José Enrique de Ayala

Aunque no parece que esa fuera su intención, podemos atribuirle a Vladímir Vladimirovich Putin y a su círculo de poder —probablemente bastante más amplio de lo que se piensa en occidente— el dudoso mérito de haber conseguido revitalizar la OTAN que, antes del ataque de Rusia a Ucrania que comenzó el 24 de febrero, se encontraba tal vez en sus horas más bajas desde su creación. No obstante, es también evidente que esa reactivación responde a intereses objetivos y permanentes de Estados Unidos en Europa, no solo de seguridad sino políticos y económicos, y además que —incluso en los peores momentos de la relación— siempre ha habido europeos que han querido que EEUU volviera a ser preeminente en nuestro continente, y han seguido apostando por la OTAN. Sobre todo, las élites políticas y económicas que se sienten muy felices con sus negocios o su pequeña parcela de poder protegida por el gigante americano. Ahora también con el apoyo de una mayoría de los ciudadanos europeos, influidos por una campaña mediática sin precedentes, y ante la realidad incontrovertible de que es la única organización defensiva a la que pueden acogerse, ya que la Unión Europea no tiene ninguna.

El primer efecto de este regreso al pasado es que vamos a hacer despliegues masivos, nuevas compras de armamento, gastos militares crecientes. Para defendernos... ¿de quién? ¿De una Rusia que no puede con Ucrania, cuyo gasto militar es la cuarta parte del agregado de los 27 países de la Unión Europea, y cuyo Producto Interior Bruto es poco mayor que el de España? ¿Alguien cree seriamente que el régimen ruso está en condiciones, por muy criminal y brutal que haya sido su agresión a Ucrania, de atacar a la Alianza Atlántica y arriesgarse a una tercera guerra mundial que sería muy probablemente su fin? Y si eso no es verosímil, ¿a qué responde este espíritu bélico occidental, este entusiasmo atlantista, que ha hecho decir a alguno de nuestros dirigentes que esta cumbre es el hito más importante después del fin de la guerra fría, o tal vez desde el fin de la Segunda Guerra Mundial? ¿Realmente la situación lo requiere? O tal vez solamente es que se está usando el estado de la opinión pública, asustada por la guerra, para relanzar un orden mundial que pretende —tal vez sin muchas perspectivas de éxito a largo plazo— consolidar el dominio de los poderosos sobre los débiles, tanto a nivel global entre naciones, como internamente en cada país, y —por supuesto— en el seno de la OTAN, siempre con el hermoso vestido de la libertad y la democracia por bandera, para que luzca bonito, por más que la propia alianza tenga en su pasado ciertas manchas que ahora es preferible no recordar.

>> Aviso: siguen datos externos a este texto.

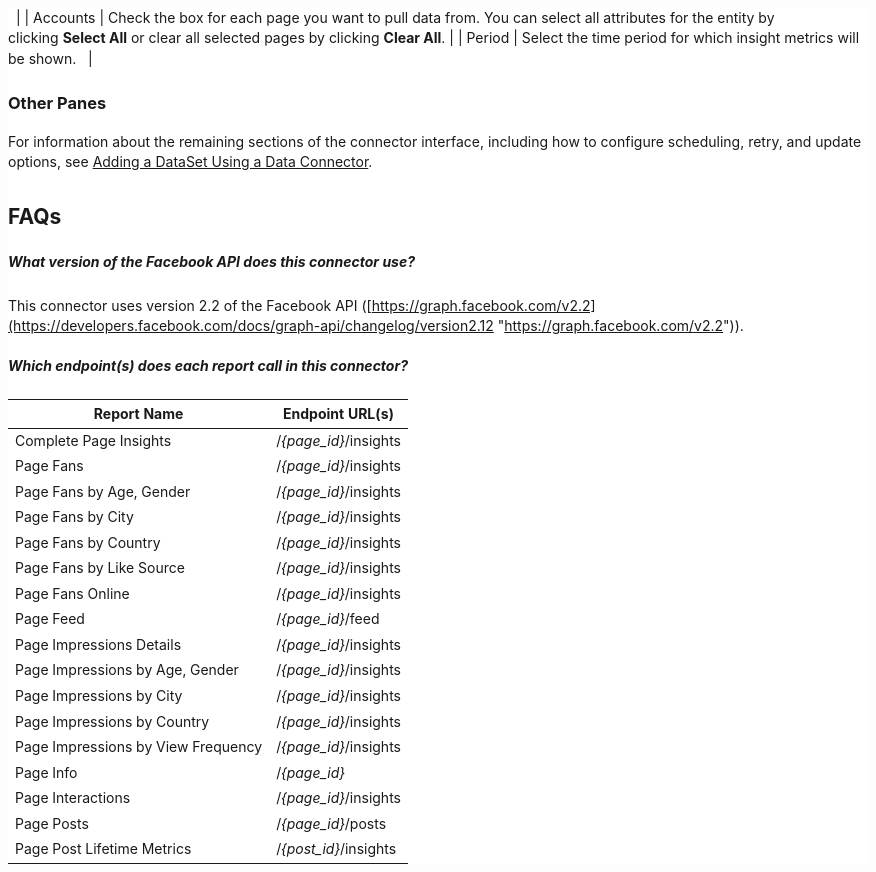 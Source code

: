   |
| Accounts | Check the box for each page you want to pull data from. You can select all attributes for the entity by clicking **Select All** or clear all selected pages by clicking **Clear All**. |
| Period | Select the time period for which insight metrics will be shown.
  |


### Other Panes


For information about the remaining sections of the connector interface, including how to configure scheduling, retry, and update options, see [Adding a DataSet Using a Data Connector](/s/article/360042926274).


FAQs
----


##### What version of the Facebook API does this connector use?


This connector uses version 2.2 of the Facebook API ([https://graph.facebook.com/v2.2](https://developers.facebook.com/docs/graph-api/changelog/version2.12 "https://graph.facebook.com/v2.2")).


##### Which endpoint(s) does each report call in this connector?




| Report Name | Endpoint URL(s) |
| --- | --- |
| Complete Page Insights | /*{page\_id}*/insights |
| Page Fans | /*{page\_id}*/insights |
| Page Fans by Age, Gender | /*{page\_id}*/insights |
| Page Fans by City | /*{page\_id}*/insights |
| Page Fans by Country | /*{page\_id}*/insights |
| Page Fans by Like Source | /*{page\_id}*/insights |
| Page Fans Online | /*{page\_id}*/insights |
| Page Feed | /*{page\_id}*/feed |
| Page Impressions Details | /*{page\_id}*/insights |
| Page Impressions by Age, Gender | /*{page\_id}*/insights |
| Page Impressions by City | /*{page\_id}*/insights |
| Page Impressions by Country | /*{page\_id}*/insights |
| Page Impressions by View Frequency | /*{page\_id}*/insights |
| Page Info | /*{page\_id}* |
| Page Interactions | /*{page\_id}*/insights |
| Page Posts | /*{page\_id}*/posts |
| Page Post Lifetime Metrics | /*{post\_id}*/insights |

La glorificación de la OTAN a la que estamos asistiendo con motivo de la cumbre, en realidad desde que empezó la guerra de Ucrania, no puede hacernos olvidar que hace solo cuatro años (mayo de 2018), a raíz de la retirada unilateral del acuerdo nuclear con Irán por el presidente Donald Trump, la canciller alemana, Ángela Merkel —a la que difícilmente podríamos situar en la izquierda radical—, dijo públicamente que “Europa ya no puede confiar en EEUU y debe tomar su destino en sus propias manos. No podemos dejar que otros decidan por nosotros”. Un año y medio después (noviembre de 2019), cuando EEUU se retiró de Siria sin consultar con los aliados, el presidente francés, Emmanuel Macron, declaró que “la falta de liderazgo estadounidense está causando la muerte cerebral de la OTAN, y Europa debe comenzar a actuar como una potencia mundial estratégica”. Y, en la misma línea de Merkel, concluyó: “Existe un riesgo considerable de que a la larga desaparezcamos geopolíticamente, o al menos que ya no tengamos control sobre nuestro destino”. Hace diez meses —ya con Joe Biden en la presidencia— se produjo la retirada caótica de Afganistán, decidida unilateralmente por Washington a pesar de que se trataba de una misión OTAN, a la que los europeos tuvieron que adaptarse sobre la marcha —sujetos a las disposiciones de los militares estadounidenses—, con un nivel de riesgo importante. Y menos de un mes después, EEUU suscribió una alianza militar con Reino Unido y Australia (AUKUS), sin contar tampoco con sus aliados de la OTAN, a los que ahora quiere involucrar en la contención de China.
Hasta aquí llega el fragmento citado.